Die schwarz-gelbe Chaotentruppe hat noch mehr zu bieten: Der Vorschlag von Deutschlands EU-Kommissar Günther Oettinger (CDU), die Fahnen der Eurostaaten, die Hilfsprogramme erhalten, in Brüssel auf Halbmast zu setzen, ist ein schlechter Witz. Der abservierte Ex-Ministerpräsident macht sich damit endgültig lächerlich.

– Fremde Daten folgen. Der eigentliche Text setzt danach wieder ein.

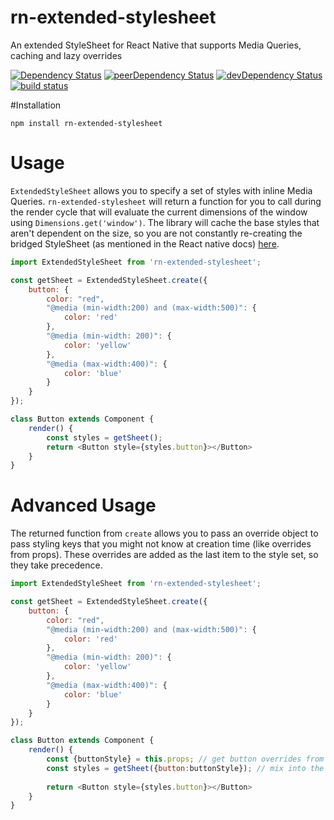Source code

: # rn-extended-stylesheet
An extended StyleSheet for React Native that supports Media Queries, caching and lazy overrides

[![Dependency Status](https://david-dm.org/RinconStrategies/rn-extended-stylesheet.svg)](https://david-dm.org/RinconStrategies/rn-extended-stylesheet)
[![peerDependency Status](https://david-dm.org/RinconStrategies/rn-extended-stylesheet/peer-status.svg)](https://david-dm.org/RinconStrategies/rn-extended-stylesheet#info=peerDependencies)
[![devDependency Status](https://david-dm.org/RinconStrategies/rn-extended-stylesheet/dev-status.svg)](https://david-dm.org/RinconStrategies/rn-extended-stylesheet#info=devDependencies)
[![build status](https://travis-ci.org/RinconStrategies/rn-extended-stylesheet.svg?branch=master)](https://travis-ci.org/RinconStrategies/rn-extended-stylesheet)


#Installation

`npm install rn-extended-stylesheet`

# Usage

`ExtendedStyleSheet` allows you to specify a set of styles with inline Media Queries. `rn-extended-stylesheet`
will return a function for you to call during the render cycle that will evaluate the current dimensions of the window
using `Dimensions.get('window')`. The library will cache the base styles that aren't dependent on the size, so you 
are not constantly re-creating the bridged StyleSheet (as mentioned in the React native docs) [here](https://facebook.github.io/react-native/docs/stylesheet.html#content).

```js
import ExtendedStyleSheet from 'rn-extended-stylesheet';

const getSheet = ExtendedStyleSheet.create({
    button: {
        color: "red",
        "@media (min-width:200) and (max-width:500)": {
            color: 'red'
        },
        "@media (min-width: 200)": {
            color: 'yellow'
        },
        "@media (max-width:400)": {
            color: 'blue'
        }
    }          
});

class Button extends Component {
    render() {
        const styles = getSheet();
        return <Button style={styles.button}></Button>
    }
}

```

# Advanced Usage

The returned function from `create` allows you to pass an override object to pass styling keys that you might not know
at creation time (like overrides from props). These overrides are added as the last item to the style set, so they take 
precedence.

```js
import ExtendedStyleSheet from 'rn-extended-stylesheet';

const getSheet = ExtendedStyleSheet.create({
    button: {
        color: "red",
        "@media (min-width:200) and (max-width:500)": {
            color: 'red'
        },
        "@media (min-width: 200)": {
            color: 'yellow'
        },
        "@media (max-width:400)": {
            color: 'blue'
        }
    }          
});

class Button extends Component {
    render() {
        const {buttonStyle} = this.props; // get button overrides from props
        const styles = getSheet({button:buttonStyle}); // mix into the stylesheet
        
        return <Button style={styles.button}></Button>
    }
}

```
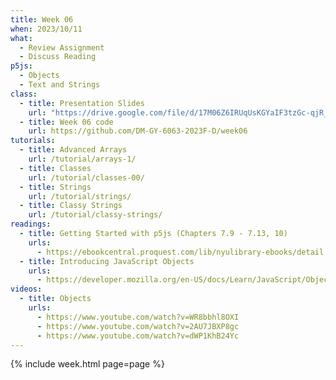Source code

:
 ```yaml
---
title: Week 06
when: 2023/10/11
what:
  - Review Assignment
  - Discuss Reading
p5js:
  - Objects
  - Text and Strings
class:
  - title: Presentation Slides
    url: "https://drive.google.com/file/d/17M06Z6IRUqUsKGYaIF3tzGc-qjR_oqCl/"
  - title: Week 06 code
    url: https://github.com/DM-GY-6063-2023F-D/week06
tutorials:
  - title: Advanced Arrays
    url: /tutorial/arrays-1/
  - title: Classes
    url: /tutorial/classes-00/
  - title: Strings
    url: /tutorial/strings/
  - title: Classy Strings
    url: /tutorial/classy-strings/
readings:
  - title: Getting Started with p5js (Chapters 7.9 - 7.13, 10)
    urls:
      - https://ebookcentral.proquest.com/lib/nyulibrary-ebooks/detail.action?docID=4333728
  - title: Introducing JavaScript Objects
    urls:
      - https://developer.mozilla.org/en-US/docs/Learn/JavaScript/Objects
videos:
  - title: Objects
    urls:
      - https://www.youtube.com/watch?v=WR8bbhl8OXI
      - https://www.youtube.com/watch?v=2AU7JBXP8gc
      - https://www.youtube.com/watch?v=dWP1KhB24Yc
---
```

{% include week.html page=page %}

Jede Äußerung in Richtung Pleite oder Rausschmiss lässt die Zinssätze für südeuropäische Länder ansteigen und erschwert so deren Bemühungen, sich durch Haushaltskonsolidierung zu sanieren. Daneben würde ein Euro-Ausschluss auch ökonomisch keinen Nutzen bringen. Die Schulden des griechischen Staates und der griechischen Unternehmen würden weiterhin auf Euro lauten und ein Zahlungsausfall wäre ohne europäische Hilfe unvermeidbar – mit entsprechenden Auswirkungen auf die Zinssätze anderer Länder und enormen Verlusten für die Banken. Klar ist aber auch: Die nächste Tranche europäischer Kredite bekommt Griechenland nur, wenn es seine Verpflichtungen wie vereinbart erfüllt und EZB, EU-Kommission und IWF ihr Okay geben.